As to the goal of the challenge, it’s all about strengthening regional innovation ecosystems with the ultimate purpose of driving national economic growth and job creation--an idea that frequently pervades this blog. To be specific, the i6 funding opportunity notice calls for proposals that model potentially transformative and ideally replicable ways to support regional entrepreneurs and innovators and eliminate barriers to commercialization. Specifically it calls on applicants to fill gaps in their region’s research-to-deployment continuum by leveraging existing regional strengths and capabilities and cultivating strong public-private partnerships.
And what’s especially interesting is the refreshingly open nature of the challenge. As Tom Kalil wrote a few years back, prizes that induce contestants to achieve a particular goal can be a valuable tool in stimulating innovation and out-of-the box creativity because the process leaves open which groups may be best positioned to reach that goal and which approaches may be most promising. In this case, instead of over-specifying who can play and how, the EDA program nicely avoids excessive prescription and leaves quite open who can apply and what they might propose doing, and so leaves room for truly fresh ideas.
All of which is potentially game-changing. If launched and implemented successfully, EDA’s i6 prizes point in their modest to a new vision of regional development (and federalism) that is: region-focused, skeptical of the old ways, catalytic, and--finally--assertive from the top yet simultaneously empowering.

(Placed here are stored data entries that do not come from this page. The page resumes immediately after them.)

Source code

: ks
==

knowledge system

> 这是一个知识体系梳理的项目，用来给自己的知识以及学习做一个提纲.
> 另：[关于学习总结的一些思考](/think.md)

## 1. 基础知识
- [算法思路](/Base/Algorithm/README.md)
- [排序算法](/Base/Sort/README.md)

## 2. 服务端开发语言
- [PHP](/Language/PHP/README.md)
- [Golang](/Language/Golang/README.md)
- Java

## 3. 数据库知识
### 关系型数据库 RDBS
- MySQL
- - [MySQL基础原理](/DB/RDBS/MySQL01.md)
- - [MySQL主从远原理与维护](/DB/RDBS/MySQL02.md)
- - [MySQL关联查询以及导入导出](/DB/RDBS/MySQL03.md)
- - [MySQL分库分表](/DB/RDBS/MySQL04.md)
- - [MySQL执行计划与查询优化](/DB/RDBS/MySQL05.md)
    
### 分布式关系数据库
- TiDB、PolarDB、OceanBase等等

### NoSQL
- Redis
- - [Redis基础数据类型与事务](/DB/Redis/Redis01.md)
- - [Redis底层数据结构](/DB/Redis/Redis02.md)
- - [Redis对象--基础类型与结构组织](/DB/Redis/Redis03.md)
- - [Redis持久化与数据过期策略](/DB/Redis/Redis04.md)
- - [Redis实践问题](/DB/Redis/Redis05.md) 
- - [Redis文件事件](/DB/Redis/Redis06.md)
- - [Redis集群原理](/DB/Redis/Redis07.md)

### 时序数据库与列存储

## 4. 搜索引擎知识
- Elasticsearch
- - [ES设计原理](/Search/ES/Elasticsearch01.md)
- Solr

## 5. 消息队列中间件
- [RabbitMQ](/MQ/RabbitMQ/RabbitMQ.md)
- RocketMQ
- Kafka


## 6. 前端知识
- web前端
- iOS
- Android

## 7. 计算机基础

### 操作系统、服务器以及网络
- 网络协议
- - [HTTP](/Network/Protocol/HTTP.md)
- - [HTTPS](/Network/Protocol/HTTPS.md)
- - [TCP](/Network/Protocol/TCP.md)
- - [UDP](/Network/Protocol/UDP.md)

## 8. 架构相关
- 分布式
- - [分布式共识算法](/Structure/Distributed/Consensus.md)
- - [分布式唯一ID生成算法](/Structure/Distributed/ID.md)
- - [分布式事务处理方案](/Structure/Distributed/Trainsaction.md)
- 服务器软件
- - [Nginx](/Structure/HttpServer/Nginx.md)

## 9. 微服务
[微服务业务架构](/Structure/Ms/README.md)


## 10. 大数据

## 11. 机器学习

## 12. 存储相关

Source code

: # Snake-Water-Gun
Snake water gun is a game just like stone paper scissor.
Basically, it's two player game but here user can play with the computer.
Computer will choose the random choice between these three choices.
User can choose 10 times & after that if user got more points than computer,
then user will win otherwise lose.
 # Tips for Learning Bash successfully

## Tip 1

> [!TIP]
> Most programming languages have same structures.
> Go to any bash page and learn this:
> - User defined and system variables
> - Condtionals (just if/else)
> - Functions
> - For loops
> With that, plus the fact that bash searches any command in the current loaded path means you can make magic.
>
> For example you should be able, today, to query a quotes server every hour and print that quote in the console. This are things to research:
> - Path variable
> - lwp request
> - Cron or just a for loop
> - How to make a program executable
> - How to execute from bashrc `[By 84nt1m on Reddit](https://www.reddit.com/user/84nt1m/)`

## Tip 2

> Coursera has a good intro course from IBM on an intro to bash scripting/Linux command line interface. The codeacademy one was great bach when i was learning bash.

In our view, the i6 Challenge is another step in Washington toward a nimbler, smarter new vision of national and regional economic steerage. To its credit, the Obama administration has been steadily advancing a fresh new federal stance on innovation (laid out in its national innovation strategy) that places the creativity of regions, regional innovation clusters, and local innovation networks close to the center of thought about growth. Now, we hope Congress will embrace this attractive vision as it moves, through the reauthorization of the EDA, to better enable that agency to support 21st century innovation and economic competitiveness.